━━━ Source data ━━━
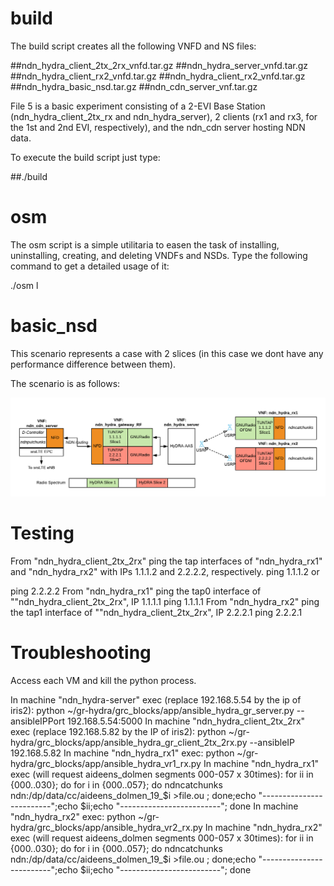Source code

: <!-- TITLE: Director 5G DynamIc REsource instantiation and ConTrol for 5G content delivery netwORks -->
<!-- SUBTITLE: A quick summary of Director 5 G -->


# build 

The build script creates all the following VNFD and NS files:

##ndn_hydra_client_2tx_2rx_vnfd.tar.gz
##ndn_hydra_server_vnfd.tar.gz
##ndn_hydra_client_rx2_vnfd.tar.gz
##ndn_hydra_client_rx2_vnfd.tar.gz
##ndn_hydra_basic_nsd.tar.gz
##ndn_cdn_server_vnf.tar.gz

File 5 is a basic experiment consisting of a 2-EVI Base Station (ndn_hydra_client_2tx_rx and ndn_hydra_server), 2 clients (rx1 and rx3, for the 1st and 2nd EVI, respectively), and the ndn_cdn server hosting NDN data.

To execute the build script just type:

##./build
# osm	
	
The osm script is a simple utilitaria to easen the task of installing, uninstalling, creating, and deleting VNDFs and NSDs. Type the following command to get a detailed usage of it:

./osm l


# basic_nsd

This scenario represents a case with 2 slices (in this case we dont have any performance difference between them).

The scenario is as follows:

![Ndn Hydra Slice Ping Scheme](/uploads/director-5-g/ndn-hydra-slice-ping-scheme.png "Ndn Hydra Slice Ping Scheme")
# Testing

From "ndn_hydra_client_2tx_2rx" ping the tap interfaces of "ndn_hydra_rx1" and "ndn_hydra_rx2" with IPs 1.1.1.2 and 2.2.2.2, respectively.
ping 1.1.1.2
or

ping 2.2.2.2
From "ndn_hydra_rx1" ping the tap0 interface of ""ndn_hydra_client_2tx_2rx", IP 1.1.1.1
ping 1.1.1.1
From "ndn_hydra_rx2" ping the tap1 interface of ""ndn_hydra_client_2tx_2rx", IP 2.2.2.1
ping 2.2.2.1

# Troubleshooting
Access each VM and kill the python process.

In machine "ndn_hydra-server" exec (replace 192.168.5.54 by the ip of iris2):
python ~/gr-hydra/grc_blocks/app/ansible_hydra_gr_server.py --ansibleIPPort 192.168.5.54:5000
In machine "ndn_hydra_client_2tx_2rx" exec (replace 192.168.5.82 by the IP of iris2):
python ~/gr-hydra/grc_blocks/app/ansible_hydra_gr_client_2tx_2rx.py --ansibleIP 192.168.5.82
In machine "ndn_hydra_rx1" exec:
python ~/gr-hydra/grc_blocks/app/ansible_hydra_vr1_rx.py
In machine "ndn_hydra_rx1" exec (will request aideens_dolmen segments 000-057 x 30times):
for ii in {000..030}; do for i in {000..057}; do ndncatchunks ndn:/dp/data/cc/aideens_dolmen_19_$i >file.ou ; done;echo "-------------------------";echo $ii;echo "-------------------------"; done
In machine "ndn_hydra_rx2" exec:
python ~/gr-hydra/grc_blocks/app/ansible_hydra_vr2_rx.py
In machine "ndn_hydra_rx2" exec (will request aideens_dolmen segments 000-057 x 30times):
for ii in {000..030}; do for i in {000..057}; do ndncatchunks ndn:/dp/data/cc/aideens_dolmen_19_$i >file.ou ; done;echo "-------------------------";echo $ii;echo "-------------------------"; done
━━━
━━━ Source data ━━━
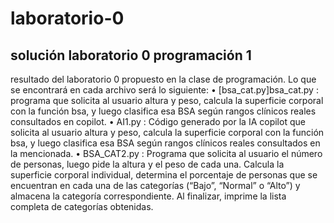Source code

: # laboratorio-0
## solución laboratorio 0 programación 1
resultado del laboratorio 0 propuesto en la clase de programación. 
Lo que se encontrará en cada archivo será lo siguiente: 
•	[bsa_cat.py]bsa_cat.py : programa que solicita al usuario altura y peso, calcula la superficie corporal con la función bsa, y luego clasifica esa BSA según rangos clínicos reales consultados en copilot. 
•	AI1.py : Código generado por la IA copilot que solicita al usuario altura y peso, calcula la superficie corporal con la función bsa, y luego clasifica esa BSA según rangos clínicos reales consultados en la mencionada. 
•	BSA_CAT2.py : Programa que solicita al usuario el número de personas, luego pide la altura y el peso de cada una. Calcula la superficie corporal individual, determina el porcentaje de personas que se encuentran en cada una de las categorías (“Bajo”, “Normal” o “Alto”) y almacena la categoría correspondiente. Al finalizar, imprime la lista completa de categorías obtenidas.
━━━
Identify the lines of the entries containing the string "ping". Copy each such line.

### Expected answer:
![Ndn Hydra Slice Ping Scheme](/uploads/director-5-g/ndn-hydra-slice-ping-scheme.png "Ndn Hydra Slice Ping Scheme")
From "ndn_hydra_client_2tx_2rx" ping the tap interfaces of "ndn_hydra_rx1" and "ndn_hydra_rx2" with IPs 1.1.1.2 and 2.2.2.2, respectively.
ping 1.1.1.2
ping 2.2.2.2
From "ndn_hydra_rx1" ping the tap0 interface of ""ndn_hydra_client_2tx_2rx", IP 1.1.1.1
ping 1.1.1.1
From "ndn_hydra_rx2" ping the tap1 interface of ""ndn_hydra_client_2tx_2rx", IP 2.2.2.1
ping 2.2.2.1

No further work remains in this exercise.